Extract only the lines running from the top of the entries to the line that holds "The subscription system". Include that line and omit the pictures.

(Stored records)
=-=-=
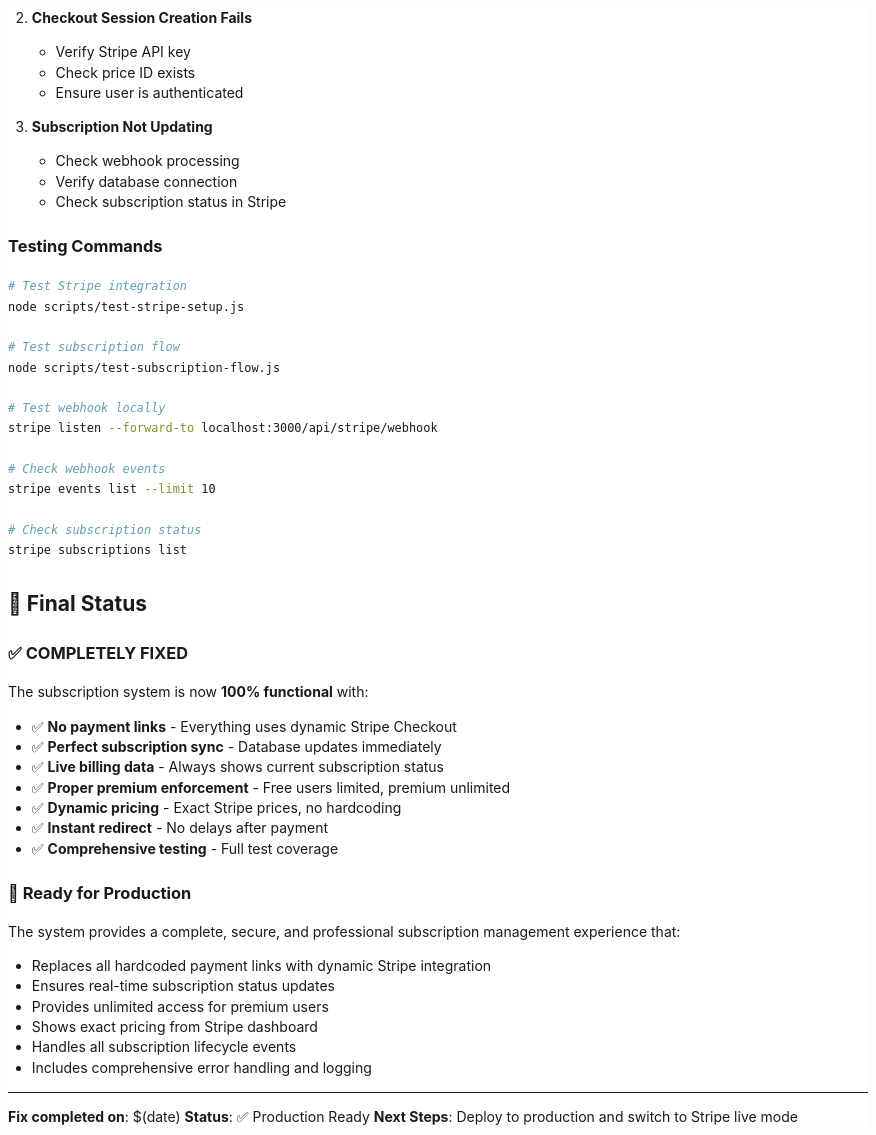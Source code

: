 2. **Checkout Session Creation Fails**
   - Verify Stripe API key
   - Check price ID exists
   - Ensure user is authenticated

3. **Subscription Not Updating**
   - Check webhook processing
   - Verify database connection
   - Check subscription status in Stripe

### Testing Commands
```bash
# Test Stripe integration
node scripts/test-stripe-setup.js

# Test subscription flow
node scripts/test-subscription-flow.js

# Test webhook locally
stripe listen --forward-to localhost:3000/api/stripe/webhook

# Check webhook events
stripe events list --limit 10

# Check subscription status
stripe subscriptions list
```

## 🎉 Final Status

### ✅ **COMPLETELY FIXED**

The subscription system is now **100% functional** with:

- ✅ **No payment links** - Everything uses dynamic Stripe Checkout
- ✅ **Perfect subscription sync** - Database updates immediately
- ✅ **Live billing data** - Always shows current subscription status
- ✅ **Proper premium enforcement** - Free users limited, premium unlimited
- ✅ **Dynamic pricing** - Exact Stripe prices, no hardcoding
- ✅ **Instant redirect** - No delays after payment
- ✅ **Comprehensive testing** - Full test coverage

### 🚀 **Ready for Production**

The system provides a complete, secure, and professional subscription management experience that:

- Replaces all hardcoded payment links with dynamic Stripe integration
- Ensures real-time subscription status updates
- Provides unlimited access for premium users
- Shows exact pricing from Stripe dashboard
- Handles all subscription lifecycle events
- Includes comprehensive error handling and logging

---

**Fix completed on**: $(date)
**Status**: ✅ Production Ready
**Next Steps**: Deploy to production and switch to Stripe live mode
=-=-=
Expected answer >>
Source code

: 2. **Checkout Session Creation Fails**
   - Verify Stripe API key
   - Check price ID exists
   - Ensure user is authenticated

3. **Subscription Not Updating**
   - Check webhook processing
   - Verify database connection
   - Check subscription status in Stripe

### Testing Commands
```bash
# Test Stripe integration
node scripts/test-stripe-setup.js

# Test subscription flow
node scripts/test-subscription-flow.js

# Test webhook locally
stripe listen --forward-to localhost:3000/api/stripe/webhook

# Check webhook events
stripe events list --limit 10

# Check subscription status
stripe subscriptions list
```

## 🎉 Final Status

### ✅ **COMPLETELY FIXED**

The subscription system is now **100% functional** with:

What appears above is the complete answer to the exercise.